Activity => Please return the whole listing word for word.

Supplied records =>

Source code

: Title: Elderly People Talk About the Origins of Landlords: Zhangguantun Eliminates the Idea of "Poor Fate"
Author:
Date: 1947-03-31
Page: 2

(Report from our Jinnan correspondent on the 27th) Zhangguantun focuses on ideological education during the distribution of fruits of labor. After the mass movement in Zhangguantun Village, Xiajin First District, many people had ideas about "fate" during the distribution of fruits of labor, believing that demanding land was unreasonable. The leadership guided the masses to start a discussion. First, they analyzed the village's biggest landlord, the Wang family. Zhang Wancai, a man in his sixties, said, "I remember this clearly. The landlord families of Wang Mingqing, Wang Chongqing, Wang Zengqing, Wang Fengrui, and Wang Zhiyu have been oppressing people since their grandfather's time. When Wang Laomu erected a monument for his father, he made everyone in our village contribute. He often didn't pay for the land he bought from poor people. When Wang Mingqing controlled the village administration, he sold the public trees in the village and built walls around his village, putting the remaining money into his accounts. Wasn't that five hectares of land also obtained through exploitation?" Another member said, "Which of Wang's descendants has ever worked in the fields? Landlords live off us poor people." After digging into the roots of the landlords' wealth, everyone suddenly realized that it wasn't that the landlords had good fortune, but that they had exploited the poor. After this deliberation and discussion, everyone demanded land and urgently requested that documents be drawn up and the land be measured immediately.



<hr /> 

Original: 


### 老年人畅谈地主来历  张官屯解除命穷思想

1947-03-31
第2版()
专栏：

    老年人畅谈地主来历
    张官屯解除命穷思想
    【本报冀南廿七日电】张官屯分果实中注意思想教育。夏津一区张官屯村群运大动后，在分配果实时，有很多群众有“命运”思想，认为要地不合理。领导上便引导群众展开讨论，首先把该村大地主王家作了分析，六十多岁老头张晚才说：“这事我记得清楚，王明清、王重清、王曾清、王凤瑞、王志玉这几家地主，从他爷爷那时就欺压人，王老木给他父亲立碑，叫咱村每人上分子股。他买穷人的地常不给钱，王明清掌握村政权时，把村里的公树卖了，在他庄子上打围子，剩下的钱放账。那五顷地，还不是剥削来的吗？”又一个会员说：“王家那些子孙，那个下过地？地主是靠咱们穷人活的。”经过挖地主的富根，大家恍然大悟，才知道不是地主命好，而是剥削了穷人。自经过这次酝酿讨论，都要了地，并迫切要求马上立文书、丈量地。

Exercise response =>
Source code

: Title: Elderly People Talk About the Origins of Landlords: Zhangguantun Eliminates the Idea of "Poor Fate"
Author:
Date: 1947-03-31
Page: 2

(Report from our Jinnan correspondent on the 27th) Zhangguantun focuses on ideological education during the distribution of fruits of labor. After the mass movement in Zhangguantun Village, Xiajin First District, many people had ideas about "fate" during the distribution of fruits of labor, believing that demanding land was unreasonable. The leadership guided the masses to start a discussion. First, they analyzed the village's biggest landlord, the Wang family. Zhang Wancai, a man in his sixties, said, "I remember this clearly. The landlord families of Wang Mingqing, Wang Chongqing, Wang Zengqing, Wang Fengrui, and Wang Zhiyu have been oppressing people since their grandfather's time. When Wang Laomu erected a monument for his father, he made everyone in our village contribute. He often didn't pay for the land he bought from poor people. When Wang Mingqing controlled the village administration, he sold the public trees in the village and built walls around his village, putting the remaining money into his accounts. Wasn't that five hectares of land also obtained through exploitation?" Another member said, "Which of Wang's descendants has ever worked in the fields? Landlords live off us poor people." After digging into the roots of the landlords' wealth, everyone suddenly realized that it wasn't that the landlords had good fortune, but that they had exploited the poor. After this deliberation and discussion, everyone demanded land and urgently requested that documents be drawn up and the land be measured immediately.



<hr /> 

Original: 


### 老年人畅谈地主来历  张官屯解除命穷思想

1947-03-31
第2版()
专栏：

    老年人畅谈地主来历
    张官屯解除命穷思想
    【本报冀南廿七日电】张官屯分果实中注意思想教育。夏津一区张官屯村群运大动后，在分配果实时，有很多群众有“命运”思想，认为要地不合理。领导上便引导群众展开讨论，首先把该村大地主王家作了分析，六十多岁老头张晚才说：“这事我记得清楚，王明清、王重清、王曾清、王凤瑞、王志玉这几家地主，从他爷爷那时就欺压人，王老木给他父亲立碑，叫咱村每人上分子股。他买穷人的地常不给钱，王明清掌握村政权时，把村里的公树卖了，在他庄子上打围子，剩下的钱放账。那五顷地，还不是剥削来的吗？”又一个会员说：“王家那些子孙，那个下过地？地主是靠咱们穷人活的。”经过挖地主的富根，大家恍然大悟，才知道不是地主命好，而是剥削了穷人。自经过这次酝酿讨论，都要了地，并迫切要求马上立文书、丈量地。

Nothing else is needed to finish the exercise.